- Exercise aim:
The entries that follow include a run beginning at the line with "brama, consapevoli e" and ending at the line with "è possibile. Le"; restate that run word for word and leave the rest out.

[Material for the task Boundary: Start]

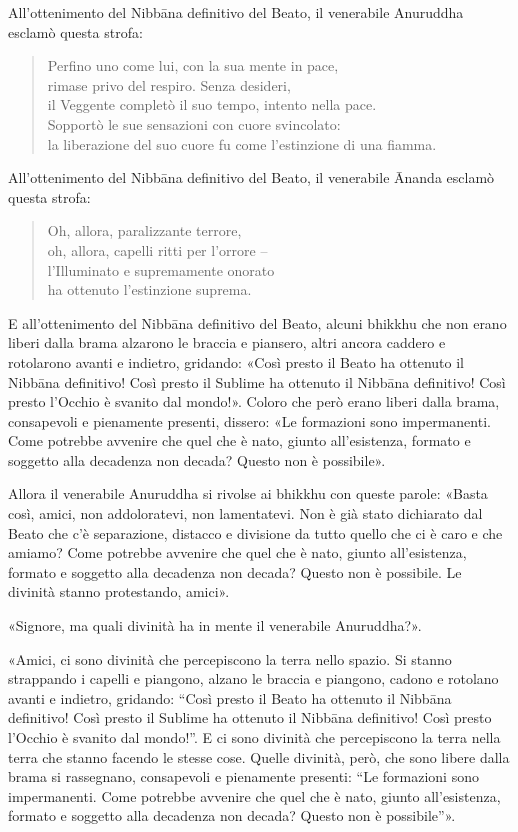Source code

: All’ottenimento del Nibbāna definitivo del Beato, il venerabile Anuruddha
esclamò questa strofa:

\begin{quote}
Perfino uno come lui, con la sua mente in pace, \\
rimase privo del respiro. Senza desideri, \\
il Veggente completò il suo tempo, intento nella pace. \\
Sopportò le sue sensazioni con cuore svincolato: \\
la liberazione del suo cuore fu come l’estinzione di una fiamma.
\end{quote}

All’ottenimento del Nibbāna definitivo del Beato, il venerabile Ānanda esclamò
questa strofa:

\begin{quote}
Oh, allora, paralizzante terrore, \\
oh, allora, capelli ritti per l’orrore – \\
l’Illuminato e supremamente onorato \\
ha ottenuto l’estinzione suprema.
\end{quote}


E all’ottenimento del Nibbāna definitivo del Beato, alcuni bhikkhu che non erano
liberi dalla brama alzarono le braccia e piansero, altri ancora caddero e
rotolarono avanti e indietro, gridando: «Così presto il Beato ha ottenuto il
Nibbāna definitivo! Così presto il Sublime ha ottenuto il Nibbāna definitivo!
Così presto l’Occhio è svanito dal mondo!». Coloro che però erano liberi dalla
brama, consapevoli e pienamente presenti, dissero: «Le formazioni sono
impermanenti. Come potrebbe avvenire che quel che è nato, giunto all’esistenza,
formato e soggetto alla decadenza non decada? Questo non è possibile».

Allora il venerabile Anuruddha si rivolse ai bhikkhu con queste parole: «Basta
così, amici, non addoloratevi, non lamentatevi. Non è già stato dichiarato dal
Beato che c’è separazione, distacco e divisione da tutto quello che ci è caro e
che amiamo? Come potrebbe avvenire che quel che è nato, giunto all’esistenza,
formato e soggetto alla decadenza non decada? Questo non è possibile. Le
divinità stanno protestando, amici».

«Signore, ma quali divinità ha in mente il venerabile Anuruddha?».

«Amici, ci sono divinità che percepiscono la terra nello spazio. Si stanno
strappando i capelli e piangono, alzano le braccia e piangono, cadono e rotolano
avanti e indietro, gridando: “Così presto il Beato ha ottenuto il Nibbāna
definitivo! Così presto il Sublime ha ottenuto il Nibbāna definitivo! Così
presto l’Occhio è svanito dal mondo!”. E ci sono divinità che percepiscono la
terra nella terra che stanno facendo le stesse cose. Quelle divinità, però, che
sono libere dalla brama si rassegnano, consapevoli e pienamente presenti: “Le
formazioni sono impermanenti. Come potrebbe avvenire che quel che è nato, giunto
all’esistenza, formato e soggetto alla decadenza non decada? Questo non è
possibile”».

[Material for the task Boundary: End]

- Answer to the exercise:
brama, consapevoli e pienamente presenti, dissero: «Le formazioni sono
impermanenti. Come potrebbe avvenire che quel che è nato, giunto all’esistenza,
formato e soggetto alla decadenza non decada? Questo non è possibile».

Allora il venerabile Anuruddha si rivolse ai bhikkhu con queste parole: «Basta
così, amici, non addoloratevi, non lamentatevi. Non è già stato dichiarato dal
Beato che c’è separazione, distacco e divisione da tutto quello che ci è caro e
che amiamo? Come potrebbe avvenire che quel che è nato, giunto all’esistenza,
formato e soggetto alla decadenza non decada? Questo non è possibile. Le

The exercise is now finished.